[RECORDS SHOWN]

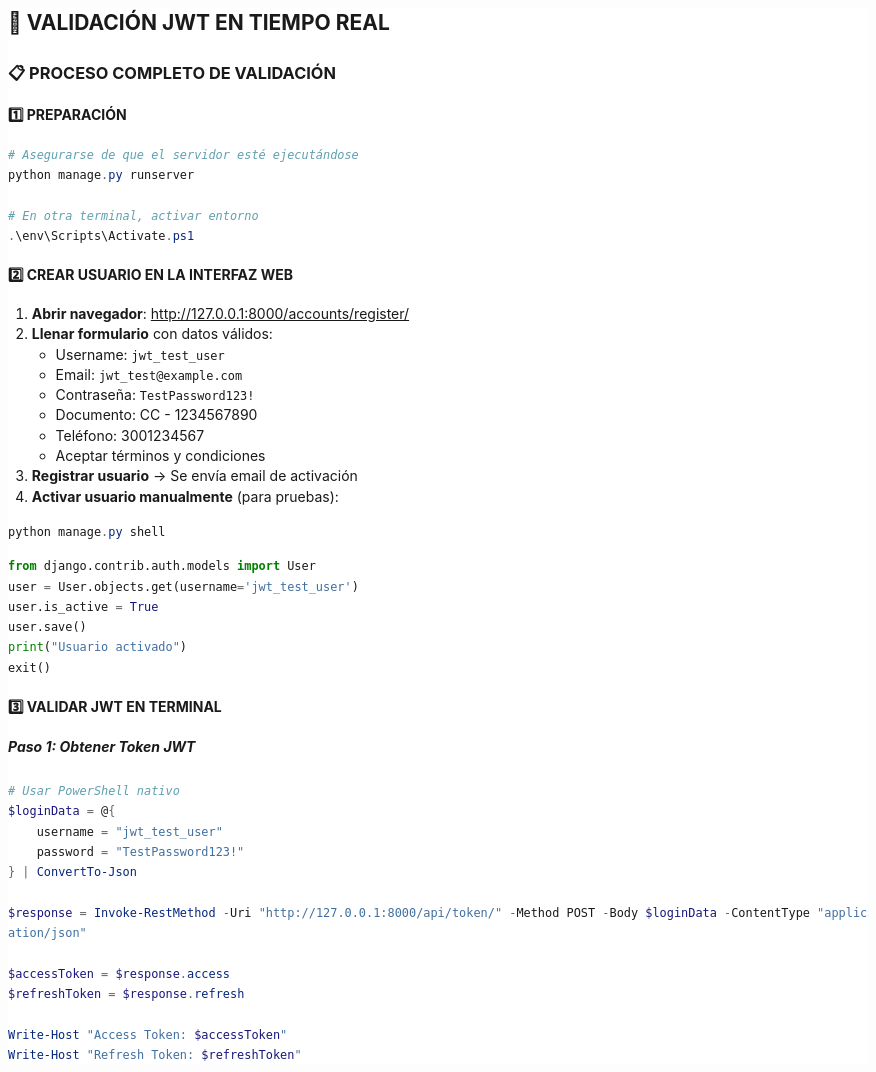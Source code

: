 
## 🧪 **VALIDACIÓN JWT EN TIEMPO REAL**

### **📋 PROCESO COMPLETO DE VALIDACIÓN**

#### **1️⃣ PREPARACIÓN**
```powershell
# Asegurarse de que el servidor esté ejecutándose
python manage.py runserver

# En otra terminal, activar entorno
.\env\Scripts\Activate.ps1
```

#### **2️⃣ CREAR USUARIO EN LA INTERFAZ WEB**

1. **Abrir navegador**: http://127.0.0.1:8000/accounts/register/
2. **Llenar formulario** con datos válidos:
   - Username: `jwt_test_user`
   - Email: `jwt_test@example.com`
   - Contraseña: `TestPassword123!`
   - Documento: CC - 1234567890
   - Teléfono: 3001234567
   - Aceptar términos y condiciones
3. **Registrar usuario** → Se envía email de activación
4. **Activar usuario manualmente** (para pruebas):

```powershell
python manage.py shell
```

```python
from django.contrib.auth.models import User
user = User.objects.get(username='jwt_test_user')
user.is_active = True
user.save()
print("Usuario activado")
exit()
```

#### **3️⃣ VALIDAR JWT EN TERMINAL**

##### **Paso 1: Obtener Token JWT**
```powershell
# Usar PowerShell nativo
$loginData = @{
    username = "jwt_test_user"
    password = "TestPassword123!"
} | ConvertTo-Json

$response = Invoke-RestMethod -Uri "http://127.0.0.1:8000/api/token/" -Method POST -Body $loginData -ContentType "application/json"

$accessToken = $response.access
$refreshToken = $response.refresh

Write-Host "Access Token: $accessToken"
Write-Host "Refresh Token: $refreshToken"
```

[/RECORDS SHOWN]

Copy out all of the data word for word. Do not carry over any picture.

YOUR SOLUTION |
Source code

: 
## 🧪 **VALIDACIÓN JWT EN TIEMPO REAL**

### **📋 PROCESO COMPLETO DE VALIDACIÓN**

#### **1️⃣ PREPARACIÓN**
```powershell
# Asegurarse de que el servidor esté ejecutándose
python manage.py runserver

# En otra terminal, activar entorno
.\env\Scripts\Activate.ps1
```

#### **2️⃣ CREAR USUARIO EN LA INTERFAZ WEB**

1. **Abrir navegador**: http://127.0.0.1:8000/accounts/register/
2. **Llenar formulario** con datos válidos:
   - Username: `jwt_test_user`
   - Email: `jwt_test@example.com`
   - Contraseña: `TestPassword123!`
   - Documento: CC - 1234567890
   - Teléfono: 3001234567
   - Aceptar términos y condiciones
3. **Registrar usuario** → Se envía email de activación
4. **Activar usuario manualmente** (para pruebas):

```powershell
python manage.py shell
```

```python
from django.contrib.auth.models import User
user = User.objects.get(username='jwt_test_user')
user.is_active = True
user.save()
print("Usuario activado")
exit()
```

#### **3️⃣ VALIDAR JWT EN TERMINAL**

##### **Paso 1: Obtener Token JWT**
```powershell
# Usar PowerShell nativo
$loginData = @{
    username = "jwt_test_user"
    password = "TestPassword123!"
} | ConvertTo-Json

$response = Invoke-RestMethod -Uri "http://127.0.0.1:8000/api/token/" -Method POST -Body $loginData -ContentType "application/json"

$accessToken = $response.access
$refreshToken = $response.refresh

Write-Host "Access Token: $accessToken"
Write-Host "Refresh Token: $refreshToken"
```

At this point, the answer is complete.